More than anything, it looks like Intel is trying to get ahead of the narrative that the company is facing some serious challenges ahead as Macs with M1 CPUs delivered much better price-to-performance ratios than what Intel is currently putting in competing devices—especially in the face of Intel’s delays.
Unfortunately, that was all we learned about 12th-gen today. But as noted above, there were a few evolutionary steps for 11th-gen CPUs.
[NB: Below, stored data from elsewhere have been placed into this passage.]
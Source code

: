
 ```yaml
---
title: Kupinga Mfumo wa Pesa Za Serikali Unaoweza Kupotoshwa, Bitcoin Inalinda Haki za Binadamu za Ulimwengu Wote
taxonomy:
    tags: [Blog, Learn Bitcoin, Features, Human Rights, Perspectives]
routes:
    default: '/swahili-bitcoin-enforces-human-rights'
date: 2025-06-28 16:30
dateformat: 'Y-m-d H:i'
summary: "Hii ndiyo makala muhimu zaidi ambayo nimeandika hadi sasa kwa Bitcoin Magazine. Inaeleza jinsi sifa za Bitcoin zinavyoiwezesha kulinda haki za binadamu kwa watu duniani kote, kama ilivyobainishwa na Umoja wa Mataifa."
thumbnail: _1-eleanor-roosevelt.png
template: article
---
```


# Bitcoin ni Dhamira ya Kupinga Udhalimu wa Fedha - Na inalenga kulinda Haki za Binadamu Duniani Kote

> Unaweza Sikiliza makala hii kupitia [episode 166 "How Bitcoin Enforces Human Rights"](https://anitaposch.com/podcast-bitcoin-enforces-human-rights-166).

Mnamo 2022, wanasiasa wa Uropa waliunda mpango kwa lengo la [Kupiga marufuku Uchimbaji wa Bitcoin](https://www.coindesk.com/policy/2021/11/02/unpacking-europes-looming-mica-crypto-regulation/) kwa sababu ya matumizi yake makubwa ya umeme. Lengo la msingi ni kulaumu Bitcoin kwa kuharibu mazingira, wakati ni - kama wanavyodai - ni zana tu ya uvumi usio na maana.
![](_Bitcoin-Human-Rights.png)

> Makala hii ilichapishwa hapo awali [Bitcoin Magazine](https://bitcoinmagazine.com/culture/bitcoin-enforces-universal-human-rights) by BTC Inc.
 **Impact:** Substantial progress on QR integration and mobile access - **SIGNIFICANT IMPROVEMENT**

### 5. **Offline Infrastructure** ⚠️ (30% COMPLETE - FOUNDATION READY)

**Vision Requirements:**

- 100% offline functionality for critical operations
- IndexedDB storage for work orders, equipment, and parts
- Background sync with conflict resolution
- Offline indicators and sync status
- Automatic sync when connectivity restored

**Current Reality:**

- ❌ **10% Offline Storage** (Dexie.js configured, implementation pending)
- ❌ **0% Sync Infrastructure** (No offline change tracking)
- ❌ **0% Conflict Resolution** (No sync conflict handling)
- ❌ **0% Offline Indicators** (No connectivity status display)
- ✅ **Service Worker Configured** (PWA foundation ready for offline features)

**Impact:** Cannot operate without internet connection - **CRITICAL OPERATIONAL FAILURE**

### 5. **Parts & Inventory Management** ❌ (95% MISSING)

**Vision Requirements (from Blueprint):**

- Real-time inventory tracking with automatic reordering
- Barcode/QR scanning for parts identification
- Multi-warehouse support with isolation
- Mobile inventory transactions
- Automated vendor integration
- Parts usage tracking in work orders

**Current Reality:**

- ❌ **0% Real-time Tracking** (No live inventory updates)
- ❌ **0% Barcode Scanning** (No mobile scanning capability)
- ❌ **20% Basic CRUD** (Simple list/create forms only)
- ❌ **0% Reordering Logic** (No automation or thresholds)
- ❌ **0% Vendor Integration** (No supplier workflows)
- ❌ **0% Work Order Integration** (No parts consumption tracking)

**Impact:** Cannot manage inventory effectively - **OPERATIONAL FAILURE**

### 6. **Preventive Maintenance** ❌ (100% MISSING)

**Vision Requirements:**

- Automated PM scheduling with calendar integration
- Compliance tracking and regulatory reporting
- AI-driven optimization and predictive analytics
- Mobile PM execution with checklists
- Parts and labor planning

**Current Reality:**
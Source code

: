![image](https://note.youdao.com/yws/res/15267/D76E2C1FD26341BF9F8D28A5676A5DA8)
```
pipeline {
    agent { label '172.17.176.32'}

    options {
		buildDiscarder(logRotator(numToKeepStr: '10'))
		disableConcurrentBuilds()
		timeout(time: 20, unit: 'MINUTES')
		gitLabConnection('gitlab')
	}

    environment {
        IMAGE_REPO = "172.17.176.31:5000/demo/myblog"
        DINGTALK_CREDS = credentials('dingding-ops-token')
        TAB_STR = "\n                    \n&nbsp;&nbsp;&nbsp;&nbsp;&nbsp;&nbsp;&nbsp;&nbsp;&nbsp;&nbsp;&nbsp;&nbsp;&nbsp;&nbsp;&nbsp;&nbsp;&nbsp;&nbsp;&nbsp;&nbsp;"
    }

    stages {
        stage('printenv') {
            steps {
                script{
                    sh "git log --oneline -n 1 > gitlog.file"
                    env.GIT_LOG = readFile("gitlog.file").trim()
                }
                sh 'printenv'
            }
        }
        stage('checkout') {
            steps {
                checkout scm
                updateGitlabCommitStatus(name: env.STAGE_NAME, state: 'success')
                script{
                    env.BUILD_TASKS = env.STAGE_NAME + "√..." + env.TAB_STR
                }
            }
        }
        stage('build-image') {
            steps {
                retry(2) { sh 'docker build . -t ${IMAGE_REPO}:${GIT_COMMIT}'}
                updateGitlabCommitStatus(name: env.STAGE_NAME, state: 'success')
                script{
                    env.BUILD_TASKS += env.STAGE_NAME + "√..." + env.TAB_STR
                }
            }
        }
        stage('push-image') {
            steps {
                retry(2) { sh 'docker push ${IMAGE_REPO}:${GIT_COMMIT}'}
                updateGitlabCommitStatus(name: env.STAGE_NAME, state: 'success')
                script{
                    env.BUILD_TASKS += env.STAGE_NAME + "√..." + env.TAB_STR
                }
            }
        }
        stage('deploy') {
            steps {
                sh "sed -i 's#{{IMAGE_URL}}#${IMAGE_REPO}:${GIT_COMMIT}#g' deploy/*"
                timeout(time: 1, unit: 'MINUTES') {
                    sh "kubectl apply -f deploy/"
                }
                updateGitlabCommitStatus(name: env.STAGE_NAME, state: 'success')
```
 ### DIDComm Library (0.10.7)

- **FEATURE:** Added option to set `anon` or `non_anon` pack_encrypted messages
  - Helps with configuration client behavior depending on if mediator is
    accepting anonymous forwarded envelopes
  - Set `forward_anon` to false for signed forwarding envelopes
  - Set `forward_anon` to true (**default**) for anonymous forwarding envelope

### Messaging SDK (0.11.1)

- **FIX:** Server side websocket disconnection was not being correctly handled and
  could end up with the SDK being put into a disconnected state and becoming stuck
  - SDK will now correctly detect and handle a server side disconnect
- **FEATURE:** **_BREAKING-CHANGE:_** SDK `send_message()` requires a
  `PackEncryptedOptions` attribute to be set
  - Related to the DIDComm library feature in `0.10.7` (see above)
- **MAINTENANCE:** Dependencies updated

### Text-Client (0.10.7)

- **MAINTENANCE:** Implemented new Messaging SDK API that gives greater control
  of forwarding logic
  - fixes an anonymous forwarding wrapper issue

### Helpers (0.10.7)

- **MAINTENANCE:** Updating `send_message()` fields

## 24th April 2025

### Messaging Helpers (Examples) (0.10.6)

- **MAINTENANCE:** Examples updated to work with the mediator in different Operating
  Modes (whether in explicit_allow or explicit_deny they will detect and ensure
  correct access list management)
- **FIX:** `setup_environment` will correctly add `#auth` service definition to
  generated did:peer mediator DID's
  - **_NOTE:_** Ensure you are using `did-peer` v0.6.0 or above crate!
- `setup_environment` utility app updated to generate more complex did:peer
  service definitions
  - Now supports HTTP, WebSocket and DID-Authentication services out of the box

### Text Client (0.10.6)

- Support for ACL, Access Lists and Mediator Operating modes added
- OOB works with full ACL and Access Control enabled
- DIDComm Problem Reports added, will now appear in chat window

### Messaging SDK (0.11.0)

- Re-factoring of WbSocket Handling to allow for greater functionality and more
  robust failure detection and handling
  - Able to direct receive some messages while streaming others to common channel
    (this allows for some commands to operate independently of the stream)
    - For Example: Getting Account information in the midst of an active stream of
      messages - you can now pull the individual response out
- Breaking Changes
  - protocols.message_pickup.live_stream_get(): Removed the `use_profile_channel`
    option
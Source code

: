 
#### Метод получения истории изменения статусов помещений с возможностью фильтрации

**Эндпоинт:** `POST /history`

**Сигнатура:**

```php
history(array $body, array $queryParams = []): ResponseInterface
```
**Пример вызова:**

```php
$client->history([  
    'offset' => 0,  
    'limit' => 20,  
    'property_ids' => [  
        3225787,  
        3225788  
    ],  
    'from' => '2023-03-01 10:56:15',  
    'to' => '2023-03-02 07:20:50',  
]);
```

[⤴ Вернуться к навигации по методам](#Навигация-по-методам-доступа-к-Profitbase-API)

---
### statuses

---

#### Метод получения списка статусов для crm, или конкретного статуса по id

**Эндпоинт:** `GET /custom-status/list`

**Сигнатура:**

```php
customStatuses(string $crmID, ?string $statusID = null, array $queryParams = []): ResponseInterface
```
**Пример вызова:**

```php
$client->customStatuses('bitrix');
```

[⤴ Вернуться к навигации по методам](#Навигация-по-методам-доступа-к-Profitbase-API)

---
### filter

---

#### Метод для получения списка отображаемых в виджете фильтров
Coming toward the end of Q1 2020, the 14nm Rocket Lake-S with Cypress Cove cores promises some performance boosts like a 50 percent improvement in integrated graphics performance and 19 percent faster instructions per cycle.
The full lineup hasn’t been announced yet, but Intel did preview some specs for the upcoming Core i9-11900K: eight cores at up to 5.3/4.8 GHz, 20 PCIe 4.0 lanes, and support for 3200MHz DDR4 RAM. No pricing information has been revealed yet, so expect to learn more in the next couple of months.
Additionally, we learned that production has begun on Intel’s 10nm Ice Lake server processors, which offer increased core counts and improved performance, Intel says. The company also announced new CPUs for business (11th-gen Intel Core vPro), N-series Intel Pentium Silver and Celeron CPUs for the education market, and 11th-gen Intel Core H-series mobile CPUs that will work in tandem with today’s just-announced Nvidia RTX 30-series mobile GPUs in ultra-portable high-end gaming laptops this year.
All told, the event today was more of a teaser than a full reveal across the board. But we do at least have a general sense of what Intel’s focus will be in what’s sure to be a somewhat pivotal year for the company and its competition.